*What to work on*
In the following listing, find the lines containing "blob" and report them.
-- Opening Marker --
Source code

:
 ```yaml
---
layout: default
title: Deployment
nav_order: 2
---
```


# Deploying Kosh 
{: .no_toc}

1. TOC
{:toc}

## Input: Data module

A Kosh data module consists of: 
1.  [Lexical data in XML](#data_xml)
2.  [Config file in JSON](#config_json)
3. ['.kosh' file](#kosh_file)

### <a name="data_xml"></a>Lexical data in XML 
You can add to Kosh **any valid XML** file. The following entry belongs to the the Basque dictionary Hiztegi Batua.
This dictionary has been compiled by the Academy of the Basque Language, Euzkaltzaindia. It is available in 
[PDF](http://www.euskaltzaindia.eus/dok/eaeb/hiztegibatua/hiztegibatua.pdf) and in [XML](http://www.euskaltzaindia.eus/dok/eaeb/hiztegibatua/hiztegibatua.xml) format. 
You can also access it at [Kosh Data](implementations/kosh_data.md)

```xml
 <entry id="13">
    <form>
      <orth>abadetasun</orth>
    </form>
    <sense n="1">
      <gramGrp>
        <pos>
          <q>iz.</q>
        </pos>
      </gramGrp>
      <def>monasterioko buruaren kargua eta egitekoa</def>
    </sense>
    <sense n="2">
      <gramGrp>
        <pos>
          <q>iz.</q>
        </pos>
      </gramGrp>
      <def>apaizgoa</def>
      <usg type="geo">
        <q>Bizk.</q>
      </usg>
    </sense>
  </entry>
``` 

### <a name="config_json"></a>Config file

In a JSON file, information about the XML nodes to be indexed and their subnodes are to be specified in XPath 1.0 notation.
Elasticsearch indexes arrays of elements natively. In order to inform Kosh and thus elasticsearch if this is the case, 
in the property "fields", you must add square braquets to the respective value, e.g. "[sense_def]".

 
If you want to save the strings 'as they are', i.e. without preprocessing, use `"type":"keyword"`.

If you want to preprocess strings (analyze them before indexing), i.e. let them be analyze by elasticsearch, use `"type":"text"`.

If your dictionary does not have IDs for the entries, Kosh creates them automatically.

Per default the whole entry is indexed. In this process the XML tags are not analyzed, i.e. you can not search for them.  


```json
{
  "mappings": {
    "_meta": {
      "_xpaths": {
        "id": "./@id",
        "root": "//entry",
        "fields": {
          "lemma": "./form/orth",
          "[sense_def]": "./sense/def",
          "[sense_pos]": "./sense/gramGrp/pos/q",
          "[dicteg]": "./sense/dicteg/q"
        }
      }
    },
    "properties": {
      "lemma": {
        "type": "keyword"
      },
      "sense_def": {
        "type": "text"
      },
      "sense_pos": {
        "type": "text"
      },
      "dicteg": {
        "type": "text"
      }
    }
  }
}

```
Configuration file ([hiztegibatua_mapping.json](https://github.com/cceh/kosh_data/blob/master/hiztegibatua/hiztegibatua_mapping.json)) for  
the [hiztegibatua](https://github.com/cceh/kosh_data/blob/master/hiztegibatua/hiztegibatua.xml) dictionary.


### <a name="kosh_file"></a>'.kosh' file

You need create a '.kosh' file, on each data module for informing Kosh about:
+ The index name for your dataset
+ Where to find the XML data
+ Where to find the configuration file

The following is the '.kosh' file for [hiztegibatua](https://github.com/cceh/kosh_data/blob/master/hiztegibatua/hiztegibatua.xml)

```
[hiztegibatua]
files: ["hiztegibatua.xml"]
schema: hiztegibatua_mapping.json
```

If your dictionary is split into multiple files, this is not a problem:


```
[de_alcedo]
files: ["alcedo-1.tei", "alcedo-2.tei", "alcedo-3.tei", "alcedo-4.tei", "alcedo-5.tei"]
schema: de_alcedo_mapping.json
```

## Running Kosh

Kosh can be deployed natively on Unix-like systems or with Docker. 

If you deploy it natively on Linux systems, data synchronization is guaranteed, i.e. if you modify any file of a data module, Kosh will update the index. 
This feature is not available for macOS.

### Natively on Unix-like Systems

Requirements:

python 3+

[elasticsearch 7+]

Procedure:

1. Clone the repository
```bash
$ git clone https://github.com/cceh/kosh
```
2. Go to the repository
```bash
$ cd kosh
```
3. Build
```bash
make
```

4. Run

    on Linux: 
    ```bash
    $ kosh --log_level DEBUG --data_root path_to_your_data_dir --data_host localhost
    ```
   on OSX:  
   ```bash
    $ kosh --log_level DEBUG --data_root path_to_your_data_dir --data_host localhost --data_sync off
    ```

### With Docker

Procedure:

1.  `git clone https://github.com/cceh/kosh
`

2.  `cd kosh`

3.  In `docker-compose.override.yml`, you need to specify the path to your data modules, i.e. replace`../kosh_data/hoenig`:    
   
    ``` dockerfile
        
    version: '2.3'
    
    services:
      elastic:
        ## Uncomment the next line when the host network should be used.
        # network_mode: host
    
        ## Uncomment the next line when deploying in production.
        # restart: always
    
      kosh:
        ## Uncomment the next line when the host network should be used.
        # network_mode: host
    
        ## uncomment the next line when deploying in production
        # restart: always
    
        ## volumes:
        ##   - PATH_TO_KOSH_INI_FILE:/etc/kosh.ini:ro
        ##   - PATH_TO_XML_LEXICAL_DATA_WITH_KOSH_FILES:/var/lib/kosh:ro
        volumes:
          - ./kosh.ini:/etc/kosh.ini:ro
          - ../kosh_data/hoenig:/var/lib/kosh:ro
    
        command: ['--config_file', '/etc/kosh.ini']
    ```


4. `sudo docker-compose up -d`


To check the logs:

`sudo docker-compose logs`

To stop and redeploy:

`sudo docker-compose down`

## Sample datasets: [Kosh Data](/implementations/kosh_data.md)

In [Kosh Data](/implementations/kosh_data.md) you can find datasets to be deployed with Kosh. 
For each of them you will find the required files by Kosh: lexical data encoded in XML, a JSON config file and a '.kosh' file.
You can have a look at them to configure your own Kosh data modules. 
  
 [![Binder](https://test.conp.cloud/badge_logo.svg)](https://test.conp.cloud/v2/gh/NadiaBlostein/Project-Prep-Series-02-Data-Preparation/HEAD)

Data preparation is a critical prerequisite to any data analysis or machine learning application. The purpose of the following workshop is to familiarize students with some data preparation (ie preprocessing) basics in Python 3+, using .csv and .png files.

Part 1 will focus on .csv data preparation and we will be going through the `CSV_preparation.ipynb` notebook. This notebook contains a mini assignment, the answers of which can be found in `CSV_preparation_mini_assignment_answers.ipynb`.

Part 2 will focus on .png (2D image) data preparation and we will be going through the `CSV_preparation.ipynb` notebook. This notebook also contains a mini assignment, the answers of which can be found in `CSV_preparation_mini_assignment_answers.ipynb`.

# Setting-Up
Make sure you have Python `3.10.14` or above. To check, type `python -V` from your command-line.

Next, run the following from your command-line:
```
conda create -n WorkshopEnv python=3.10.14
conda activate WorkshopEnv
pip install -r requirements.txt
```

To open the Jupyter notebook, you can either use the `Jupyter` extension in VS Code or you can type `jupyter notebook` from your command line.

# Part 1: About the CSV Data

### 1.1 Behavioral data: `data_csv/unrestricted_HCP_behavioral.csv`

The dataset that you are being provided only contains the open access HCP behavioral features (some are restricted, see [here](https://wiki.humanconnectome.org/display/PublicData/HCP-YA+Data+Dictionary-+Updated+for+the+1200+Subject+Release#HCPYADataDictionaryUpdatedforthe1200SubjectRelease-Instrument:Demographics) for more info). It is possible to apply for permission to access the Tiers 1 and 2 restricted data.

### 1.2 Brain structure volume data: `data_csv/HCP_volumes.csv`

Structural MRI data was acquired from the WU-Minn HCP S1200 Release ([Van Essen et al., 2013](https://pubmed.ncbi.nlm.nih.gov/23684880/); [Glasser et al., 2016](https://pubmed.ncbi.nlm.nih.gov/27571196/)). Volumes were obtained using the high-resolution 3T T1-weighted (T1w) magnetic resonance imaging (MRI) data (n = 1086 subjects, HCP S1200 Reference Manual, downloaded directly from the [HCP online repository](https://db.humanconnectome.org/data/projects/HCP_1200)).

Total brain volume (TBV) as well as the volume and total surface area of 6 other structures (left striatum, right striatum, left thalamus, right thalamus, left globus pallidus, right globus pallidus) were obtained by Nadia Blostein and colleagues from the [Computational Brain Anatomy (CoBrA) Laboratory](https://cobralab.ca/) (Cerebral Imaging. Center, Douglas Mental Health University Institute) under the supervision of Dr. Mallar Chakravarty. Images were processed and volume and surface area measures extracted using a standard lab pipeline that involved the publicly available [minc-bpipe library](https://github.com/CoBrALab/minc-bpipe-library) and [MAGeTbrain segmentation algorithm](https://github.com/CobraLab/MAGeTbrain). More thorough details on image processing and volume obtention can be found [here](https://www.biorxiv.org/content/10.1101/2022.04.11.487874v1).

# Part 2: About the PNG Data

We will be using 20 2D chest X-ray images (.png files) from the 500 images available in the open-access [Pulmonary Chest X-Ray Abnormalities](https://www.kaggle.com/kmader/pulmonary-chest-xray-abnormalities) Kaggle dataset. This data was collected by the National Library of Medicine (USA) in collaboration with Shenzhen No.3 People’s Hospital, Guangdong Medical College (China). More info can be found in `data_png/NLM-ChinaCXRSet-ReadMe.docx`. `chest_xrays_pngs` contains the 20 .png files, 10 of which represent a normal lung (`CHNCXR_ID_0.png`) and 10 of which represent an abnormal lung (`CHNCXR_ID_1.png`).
-- Closing Marker --
*Exercise response*
Configuration file ([hiztegibatua_mapping.json](https://github.com/cceh/kosh_data/blob/master/hiztegibatua/hiztegibatua_mapping.json)) for  
the [hiztegibatua](https://github.com/cceh/kosh_data/blob/master/hiztegibatua/hiztegibatua.xml) dictionary.
The following is the '.kosh' file for [hiztegibatua](https://github.com/cceh/kosh_data/blob/master/hiztegibatua/hiztegibatua.xml)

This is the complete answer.